3. By taking a gap year, students learn to be independent before going to college.
During their gap years, students are away from family and friends, and thus have to practice a sort of independence that being in college — where social life and academics are institutionalized through classes and the ubiquity of extra-curricular activities — cannot offer.
I'm speaking from experience here, as someone who is currently studying abroad. Although I know a few people from my university studying here, too, we do not take classes together, and my college doesn’t even have people on the ground to take us to monthly dinners or weekend trips like other colleges do. I am forced to be independent, and I alone have to structure my days and make my own friends.
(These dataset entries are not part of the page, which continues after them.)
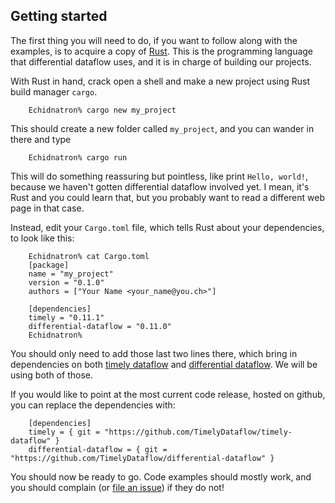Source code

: ## Getting started

The first thing you will need to do, if you want to follow along with the examples, is to acquire a copy of [Rust](https://www.rust-lang.org/). This is the programming language that differential dataflow uses, and it is in charge of building our projects.

With Rust in hand, crack open a shell and make a new project using Rust build manager `cargo`.

        Echidnatron% cargo new my_project

This should create a new folder called `my_project`, and you can wander in there and type

        Echidnatron% cargo run

This will do something reassuring but pointless, like print `Hello, world!`, because we haven't gotten differential dataflow involved yet. I mean, it's Rust and you could learn that, but you probably want to read a different web page in that case.

Instead, edit your `Cargo.toml` file, which tells Rust about your dependencies, to look like this:

        Echidnatron% cat Cargo.toml
        [package]
        name = "my_project"
        version = "0.1.0"
        authors = ["Your Name <your_name@you.ch>"]

        [dependencies]
        timely = "0.11.1"
        differential-dataflow = "0.11.0"
        Echidnatron%

You should only need to add those last two lines there, which bring in dependencies on both [timely dataflow](https://github.com/TimelyDataflow/timely-dataflow) and [differential dataflow](https://github.com/TimelyDataflow/differential-dataflow). We will be using both of those.

If you would like to point at the most current code release, hosted on github, you can replace the dependencies with:

        [dependencies]
        timely = { git = "https://github.com/TimelyDataflow/timely-dataflow" }
        differential-dataflow = { git = "https://github.com/TimelyDataflow/differential-dataflow" }


You should now be ready to go. Code examples should mostly work, and you should complain (or [file an issue](https://github.com/TimelyDataflow/differential-dataflow/issues)) if they do not!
There is no organic way to meet friends here – there are no such things as dorms in Paris, and students tend to live far from campus.
Let's return to the context of the gap year — it forces you out of your comfort zone, and this makes settling into college a much smoother process. Many college students who have never lived away from home find themselves in tough situations when they arrive at college. In many cases, these tough social situations can lead to changes in psychological or physical well-being, distracting students from academics.
4. During a gap year, students truly get to know themselves and what they want to do in life.
According to Tiffany Yanagida of the University of Nebraska-Lincoln, her gap year gave her “time to decide [her] future career path, which was something [she] didn’t know at 18.” Similarly, according to Eden Full of Princeton University, “For my entire life up to that point, I’ve just been going straight down the academic path... Taking time off really helped me realize that there are so many skills and so many interests I have that I had never had the chance to explore.”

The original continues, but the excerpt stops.